やはり鬼雷野の裏切りは間違いだったのではないか。物垣ライタのシナリオに踊らされているだけかもしれない。そうやって、俺は自分の願望を多分に込めた思考に縋りそうになる。
「鬼雷野。確認したいことがあるのだが……今朝、私の自宅から妻と娘を連れ出したのは、君か?」
私がそう問いかけると、鬼雷野はきょとんとした顔で
「もちろんです。シナリオ通りの行動ですが、何か」
そんな風に答えた。
それは一体どういう意味なんだ。
俺が混乱する頭のまま尋ねれば
「ですから。事前に書いたシナリオの通りの行動です」
そう言って「シナリオ」について説明を続ける。
討論会の結果が散々なものになったため、社員の中からも離反者が現れるかもしれない。しかしここで散り散りになってしまっては、人間派が本当に敗北してしまう。結束力を高めるためには、大きな事件でもって隣人派の構成員へ危機感を煽る必要があった。そういう目的の狂言誘拐であると。
またこのシナリオは、鬼雷野だけでなく警備部の守田も知っていたらしい。なるほど、だから奴はいまいち緊張感に欠けていたのか。
演出としては確かに効果的だろう。
だが問題は、そのシナリオを俺自身が把握していないのに、鬼雷野がまるで俺の指示であるかのように振る舞って行動していることである。
「……妻と娘は安全なのか?」
「そう認識しておりますが。私の管轄外なので」
「二人はどこにいる。それくらいは把握しているか」
「はい、もちろんです」
鬼雷野は空間投影していた仕事の書類を全て閉じ、俺の顔をまじまじと見て言った。
「ナオさんとマキちゃんは、隣人派の拠点にいますが」
「……は?」
それは一体、どういうことだ。
これが本物の誘拐だと言うのなら、確かに隣人派の拠点にいるという話は確度が高い。だが鬼雷野は現在これが狂言誘拐だと思って話をしているのだから、二人がそんな場所にいるなどという言葉は飛び出してこないはずだ。
何かがチグハグになっている。
俺がそう考えて戸惑っていると。
「ですから、私はシナリオ通りだと言っているではありませんか。代表、思い出してください。この人間派と隣人派の争いにおいて、シナリオを書いていたのは誰だったのか」
鬼雷野の口調が、楽しそうに跳ねる。
シナリオを書いていたのは……物垣ライタ。
「鬼雷野。お前はまさか、物垣ライタの手下なのか」
「違いますよ」
鬼雷野はそう言って、口の端を小さく持ち上げる。
「代表。人間型AIが動作させられるのは、自分自身のクローン体だけである……以前そう話しましたね」
「……あぁ」
「逆に言えば、クローン体であれば何でも動かせるんですよ。物垣ライタは二十そこそこの青年ですが、その体細胞を四十代のおじさんにまで育てても、入り込めるというわけです」
鬼雷野はそう言って、いつも神経質に撫でつけていた髪をくしゃくしゃに乱す。懐から眼鏡を取りだして掛けると、そこに現れた姿は確かに……。
確かに、物垣ライタを老けさせたような姿であった。
「まさか……お前はずっと、人間派に入り込んで」
「えぇ。しかし一応ヒントは出していたんですよ」
奴はそう言って、宙空に文字を並べて動かし始める。
鬼雷野タガモ。
キライノタガモ。
モノガキライタ。
物垣ライタ。
「アナグラム。本名を並べ替えて偽名を作るなんていうのは、小説家にとっては昔からある手垢のついたやり方ですがね。でも、上手く使えば読者をビックリさせられる。なかなか楽しいギミックでしょう?」
それでは。あの時も、あの時も……全部が全部、こいつの手のひらの上だったというのか。これまでずっと。

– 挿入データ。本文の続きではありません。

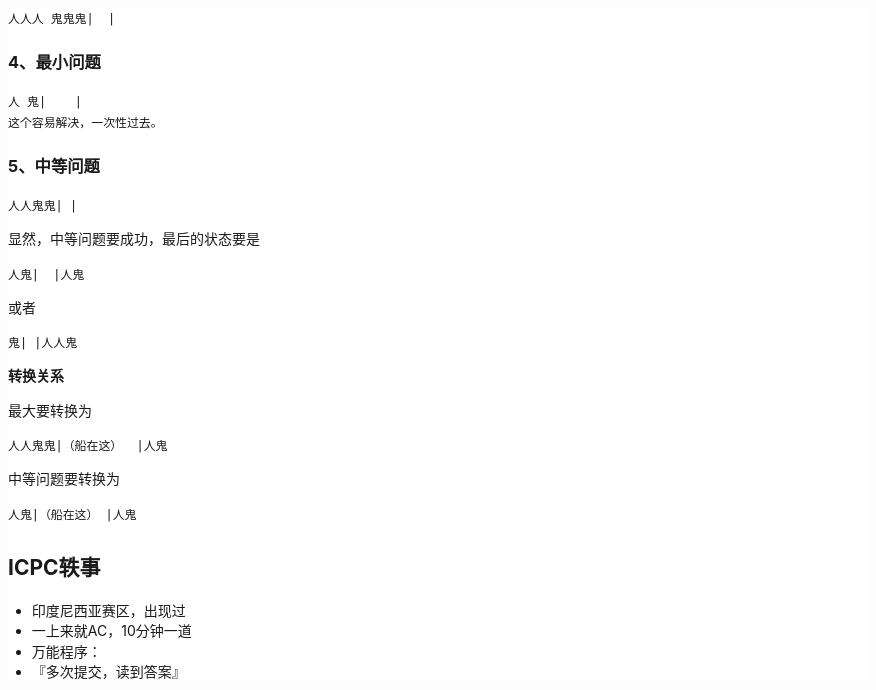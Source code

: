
 ```txt
人人人 鬼鬼鬼|  |
```





### 4、最小问题

```txt
人 鬼|	|
这个容易解决，一次性过去。
```





### 5、中等问题

```txt
人人鬼鬼| |
```

显然，中等问题要成功，最后的状态要是

```txt
人鬼|  |人鬼
```

或者

```txt
鬼| |人人鬼
```



**转换关系**

最大要转换为

```txt
人人鬼鬼|（船在这）  |人鬼
```

中等问题要转换为

```txt
人鬼|（船在这） |人鬼
```









## ICPC轶事

- 印度尼西亚赛区，出现过
- 一上来就AC，10分钟一道
- 万能程序：
- 『多次提交，读到答案』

「改めまして、僕は物垣ライタ。AI小説家にして、隣人派の斬り込み隊長をさせられている者です。AI自動生成なんて創作じゃねえ、そんな意見も数多く頂いていますが――」
そう話す物垣ライタの笑顔は、大城戸マドンナと変わらないほど意地悪そうに歪んでいて。
「AI生成のシナリオも、なかなか悪くないだろう?」
物垣ライタはそう吐き捨てて、ポケットから取り出した何かの小瓶を飲み干すと、そのまま床に倒れて動かなくなった。